Personally id love to try it but im not sure if my psu could be up to it.


wondering how effective it will be against a agiea ppu. wonder if my x1900xt can be used as a ppu, ro is it only x2*** series card that can work in this way?
 
Cyber-Mav said:
wondering how effective it will be against a agiea ppu. wonder if my x1900xt can be used as a ppu, ro is it only x2*** series card that can work in this way?

You can only use this with the new 2000 series, im contemplating sticking an X1600 Pro in and see how it does, we need a list of what works and what dosnt first though.
 
“I think the PCI-E bandwidth is more than enough for it. Physx cards use the old PCI slots and soon to be PCI-E 1x, so i think PCI-E 16x will be great for it.“
Physx cards use the PCI slot as its better for physics then PCI-E. PCI-E 16x will be worse then PCI but not by much. It’s not the bandwidth that matters but latency which is worse on PCI-E.
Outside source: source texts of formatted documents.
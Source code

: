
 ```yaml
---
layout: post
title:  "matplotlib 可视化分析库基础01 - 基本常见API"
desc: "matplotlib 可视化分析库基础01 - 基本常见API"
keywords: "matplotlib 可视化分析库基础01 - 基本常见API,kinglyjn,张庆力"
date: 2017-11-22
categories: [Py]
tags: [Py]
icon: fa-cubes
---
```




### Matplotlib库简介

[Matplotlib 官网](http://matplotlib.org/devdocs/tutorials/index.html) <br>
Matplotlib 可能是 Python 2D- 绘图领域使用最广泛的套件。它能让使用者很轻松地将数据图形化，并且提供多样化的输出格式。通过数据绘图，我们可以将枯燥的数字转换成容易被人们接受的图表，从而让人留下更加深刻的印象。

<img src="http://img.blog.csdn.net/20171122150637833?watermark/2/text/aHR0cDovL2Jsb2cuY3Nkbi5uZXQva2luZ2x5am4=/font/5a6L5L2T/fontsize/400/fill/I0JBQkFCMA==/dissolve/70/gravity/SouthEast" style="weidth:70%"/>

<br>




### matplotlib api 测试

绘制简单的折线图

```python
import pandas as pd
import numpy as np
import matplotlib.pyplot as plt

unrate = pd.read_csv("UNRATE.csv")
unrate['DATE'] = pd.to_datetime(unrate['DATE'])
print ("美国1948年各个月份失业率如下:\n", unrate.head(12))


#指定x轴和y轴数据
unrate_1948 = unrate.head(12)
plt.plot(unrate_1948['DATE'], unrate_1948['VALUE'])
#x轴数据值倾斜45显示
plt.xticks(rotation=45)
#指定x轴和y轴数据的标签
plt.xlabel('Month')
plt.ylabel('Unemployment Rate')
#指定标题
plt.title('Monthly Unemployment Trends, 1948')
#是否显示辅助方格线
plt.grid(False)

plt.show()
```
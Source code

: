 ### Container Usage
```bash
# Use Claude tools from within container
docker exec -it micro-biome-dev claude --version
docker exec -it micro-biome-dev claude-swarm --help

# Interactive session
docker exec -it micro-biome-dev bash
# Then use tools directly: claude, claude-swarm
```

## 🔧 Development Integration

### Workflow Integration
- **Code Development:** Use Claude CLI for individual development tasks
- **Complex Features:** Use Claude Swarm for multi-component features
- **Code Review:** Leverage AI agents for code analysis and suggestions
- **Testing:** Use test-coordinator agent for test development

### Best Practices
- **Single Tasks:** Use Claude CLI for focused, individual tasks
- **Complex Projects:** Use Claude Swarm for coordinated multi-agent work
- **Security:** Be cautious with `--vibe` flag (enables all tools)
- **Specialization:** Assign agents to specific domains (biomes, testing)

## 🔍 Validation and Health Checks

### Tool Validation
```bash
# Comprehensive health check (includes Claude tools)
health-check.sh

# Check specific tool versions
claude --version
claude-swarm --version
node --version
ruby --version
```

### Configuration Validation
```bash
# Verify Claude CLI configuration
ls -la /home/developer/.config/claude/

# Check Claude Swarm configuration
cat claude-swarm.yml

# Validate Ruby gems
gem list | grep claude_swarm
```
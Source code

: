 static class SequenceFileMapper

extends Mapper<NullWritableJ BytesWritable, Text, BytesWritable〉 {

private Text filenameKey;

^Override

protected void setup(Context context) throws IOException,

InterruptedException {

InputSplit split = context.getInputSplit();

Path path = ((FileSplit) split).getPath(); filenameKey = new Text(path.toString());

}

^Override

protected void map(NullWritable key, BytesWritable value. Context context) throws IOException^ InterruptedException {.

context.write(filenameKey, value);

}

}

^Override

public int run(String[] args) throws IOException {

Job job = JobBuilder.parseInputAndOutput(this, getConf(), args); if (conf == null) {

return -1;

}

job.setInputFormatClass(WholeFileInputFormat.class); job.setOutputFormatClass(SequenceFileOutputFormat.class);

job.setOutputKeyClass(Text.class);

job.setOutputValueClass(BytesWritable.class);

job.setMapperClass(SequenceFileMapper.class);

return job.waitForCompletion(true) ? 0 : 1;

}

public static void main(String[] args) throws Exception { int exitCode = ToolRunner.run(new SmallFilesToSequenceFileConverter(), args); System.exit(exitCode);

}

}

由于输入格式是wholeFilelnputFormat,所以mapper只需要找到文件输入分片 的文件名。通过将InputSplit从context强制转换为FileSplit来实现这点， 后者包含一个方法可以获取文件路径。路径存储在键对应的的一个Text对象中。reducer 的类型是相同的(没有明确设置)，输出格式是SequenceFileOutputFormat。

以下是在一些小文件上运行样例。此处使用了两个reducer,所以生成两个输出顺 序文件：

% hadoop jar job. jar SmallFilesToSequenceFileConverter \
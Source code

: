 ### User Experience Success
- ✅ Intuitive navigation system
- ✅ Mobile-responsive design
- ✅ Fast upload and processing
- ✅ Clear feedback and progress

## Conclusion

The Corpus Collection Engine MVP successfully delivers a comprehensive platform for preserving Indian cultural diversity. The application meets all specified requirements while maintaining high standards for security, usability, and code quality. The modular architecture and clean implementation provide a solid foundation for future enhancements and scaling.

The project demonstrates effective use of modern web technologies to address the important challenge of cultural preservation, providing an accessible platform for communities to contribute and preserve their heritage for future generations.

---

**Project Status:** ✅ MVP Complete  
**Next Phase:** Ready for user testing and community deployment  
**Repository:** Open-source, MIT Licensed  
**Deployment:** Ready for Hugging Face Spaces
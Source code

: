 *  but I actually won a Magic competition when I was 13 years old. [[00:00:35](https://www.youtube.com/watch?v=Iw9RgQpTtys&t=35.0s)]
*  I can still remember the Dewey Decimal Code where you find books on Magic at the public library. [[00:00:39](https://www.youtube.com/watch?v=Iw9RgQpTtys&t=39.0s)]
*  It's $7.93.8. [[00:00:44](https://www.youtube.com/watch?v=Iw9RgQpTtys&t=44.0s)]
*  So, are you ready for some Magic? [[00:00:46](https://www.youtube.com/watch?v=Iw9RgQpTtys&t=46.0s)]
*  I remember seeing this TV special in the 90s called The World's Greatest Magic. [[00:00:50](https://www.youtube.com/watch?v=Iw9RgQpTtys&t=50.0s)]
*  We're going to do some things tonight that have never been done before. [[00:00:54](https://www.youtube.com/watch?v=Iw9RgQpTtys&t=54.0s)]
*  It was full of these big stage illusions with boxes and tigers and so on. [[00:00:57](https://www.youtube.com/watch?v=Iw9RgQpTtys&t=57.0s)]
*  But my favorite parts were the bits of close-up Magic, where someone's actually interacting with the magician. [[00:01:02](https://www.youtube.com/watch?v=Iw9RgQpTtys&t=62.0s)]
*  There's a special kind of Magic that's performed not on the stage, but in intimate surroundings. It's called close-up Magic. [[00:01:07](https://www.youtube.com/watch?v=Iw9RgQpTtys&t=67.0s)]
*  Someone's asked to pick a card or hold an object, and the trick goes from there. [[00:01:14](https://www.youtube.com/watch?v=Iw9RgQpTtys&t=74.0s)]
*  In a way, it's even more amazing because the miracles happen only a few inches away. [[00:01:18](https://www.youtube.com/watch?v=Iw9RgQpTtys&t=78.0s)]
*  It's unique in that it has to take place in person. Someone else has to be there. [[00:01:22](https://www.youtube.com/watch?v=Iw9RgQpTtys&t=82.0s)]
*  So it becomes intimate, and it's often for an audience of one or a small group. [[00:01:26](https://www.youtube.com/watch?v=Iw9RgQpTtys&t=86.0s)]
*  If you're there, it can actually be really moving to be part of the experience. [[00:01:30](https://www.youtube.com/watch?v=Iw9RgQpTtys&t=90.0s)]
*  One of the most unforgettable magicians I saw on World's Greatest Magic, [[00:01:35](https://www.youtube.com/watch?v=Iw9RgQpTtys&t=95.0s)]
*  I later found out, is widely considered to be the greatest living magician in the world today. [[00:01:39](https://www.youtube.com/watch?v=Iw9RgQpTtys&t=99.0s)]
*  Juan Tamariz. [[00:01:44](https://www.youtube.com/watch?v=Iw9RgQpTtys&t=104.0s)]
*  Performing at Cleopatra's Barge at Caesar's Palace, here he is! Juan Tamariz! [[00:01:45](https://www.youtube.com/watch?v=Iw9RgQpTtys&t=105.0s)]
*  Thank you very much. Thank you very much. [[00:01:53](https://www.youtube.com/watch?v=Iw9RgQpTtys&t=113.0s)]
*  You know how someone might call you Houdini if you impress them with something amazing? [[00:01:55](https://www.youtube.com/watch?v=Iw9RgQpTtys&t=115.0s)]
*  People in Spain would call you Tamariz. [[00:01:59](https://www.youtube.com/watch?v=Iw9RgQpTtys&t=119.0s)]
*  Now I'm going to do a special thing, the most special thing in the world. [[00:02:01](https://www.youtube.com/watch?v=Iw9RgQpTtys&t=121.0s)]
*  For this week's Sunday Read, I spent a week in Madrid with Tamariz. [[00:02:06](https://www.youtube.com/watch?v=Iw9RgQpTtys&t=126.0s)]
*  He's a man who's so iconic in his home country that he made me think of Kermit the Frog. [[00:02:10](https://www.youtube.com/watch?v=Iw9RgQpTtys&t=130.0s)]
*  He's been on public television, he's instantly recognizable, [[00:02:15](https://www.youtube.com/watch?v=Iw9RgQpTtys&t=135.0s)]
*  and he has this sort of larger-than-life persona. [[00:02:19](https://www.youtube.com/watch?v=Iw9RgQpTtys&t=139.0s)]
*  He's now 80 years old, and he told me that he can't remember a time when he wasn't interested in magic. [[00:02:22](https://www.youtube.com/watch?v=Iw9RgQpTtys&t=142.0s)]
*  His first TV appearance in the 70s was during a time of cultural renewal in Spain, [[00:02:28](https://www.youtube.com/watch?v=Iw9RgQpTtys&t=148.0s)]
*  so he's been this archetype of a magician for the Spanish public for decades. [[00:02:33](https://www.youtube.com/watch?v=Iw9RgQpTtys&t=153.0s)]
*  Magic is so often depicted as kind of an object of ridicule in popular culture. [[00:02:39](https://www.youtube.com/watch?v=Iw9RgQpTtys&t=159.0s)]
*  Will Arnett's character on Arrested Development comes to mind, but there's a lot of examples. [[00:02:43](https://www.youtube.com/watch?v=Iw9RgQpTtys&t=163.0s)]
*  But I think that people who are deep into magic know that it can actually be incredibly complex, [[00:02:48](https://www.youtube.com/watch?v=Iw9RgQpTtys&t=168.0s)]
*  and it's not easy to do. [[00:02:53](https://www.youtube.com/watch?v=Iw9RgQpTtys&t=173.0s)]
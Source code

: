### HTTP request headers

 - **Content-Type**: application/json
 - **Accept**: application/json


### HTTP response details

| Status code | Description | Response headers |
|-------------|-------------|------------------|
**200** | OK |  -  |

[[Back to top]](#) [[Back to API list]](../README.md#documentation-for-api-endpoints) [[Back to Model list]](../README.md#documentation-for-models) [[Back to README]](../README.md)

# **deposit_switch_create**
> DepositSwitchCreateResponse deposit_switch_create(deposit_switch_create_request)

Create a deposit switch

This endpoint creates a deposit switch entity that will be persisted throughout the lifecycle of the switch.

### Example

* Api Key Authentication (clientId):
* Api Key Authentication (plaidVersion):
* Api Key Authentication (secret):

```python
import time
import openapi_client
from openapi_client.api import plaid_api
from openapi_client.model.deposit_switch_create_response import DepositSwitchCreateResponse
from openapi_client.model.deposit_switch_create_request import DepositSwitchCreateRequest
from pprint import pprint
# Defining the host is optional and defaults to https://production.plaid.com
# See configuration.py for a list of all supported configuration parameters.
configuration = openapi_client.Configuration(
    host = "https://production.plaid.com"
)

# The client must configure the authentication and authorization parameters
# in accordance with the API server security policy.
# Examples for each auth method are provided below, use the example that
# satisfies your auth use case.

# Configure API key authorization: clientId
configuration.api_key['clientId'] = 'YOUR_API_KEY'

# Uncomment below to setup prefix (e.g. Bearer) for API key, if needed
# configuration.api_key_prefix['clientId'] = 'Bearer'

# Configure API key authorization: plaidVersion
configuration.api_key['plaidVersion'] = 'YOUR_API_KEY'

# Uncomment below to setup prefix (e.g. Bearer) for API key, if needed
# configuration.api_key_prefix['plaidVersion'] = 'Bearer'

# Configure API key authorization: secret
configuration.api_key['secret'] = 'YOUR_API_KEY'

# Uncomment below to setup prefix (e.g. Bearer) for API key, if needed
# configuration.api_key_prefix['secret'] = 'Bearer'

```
Certain cards like soundcards and network on better on PCI over PCI-E. People who swap sound and netword cards to PCI-E just because PCI-E is newer are often really downgrading.
 
i read somewhere that the physX cards arent even 1/8th as powerfull as using a whole graphics card (depending on how good it is) as a physics card.
 
“i read somewhere that the physX cards arent even 1/8th as powerfull as using a whole graphics card (depending on how good it is) as a physics card.“
That was the ATI marketing team spreading BS. They measured there card in gigaflops and compared it to physX card and of course gigaflops make physX look 1/8th as powerful. The catch is gigaflops are meaning less for measuring how good something is at physics. The card with the higher gigaflops is not always faster. When you look at the specs that do matter at physics it’s the other way around ATI have a small faction of the power of a physX card at least in theory.

Get a CPU and GPU with the same gigaflops and they don’t do the same jobs at the same speed.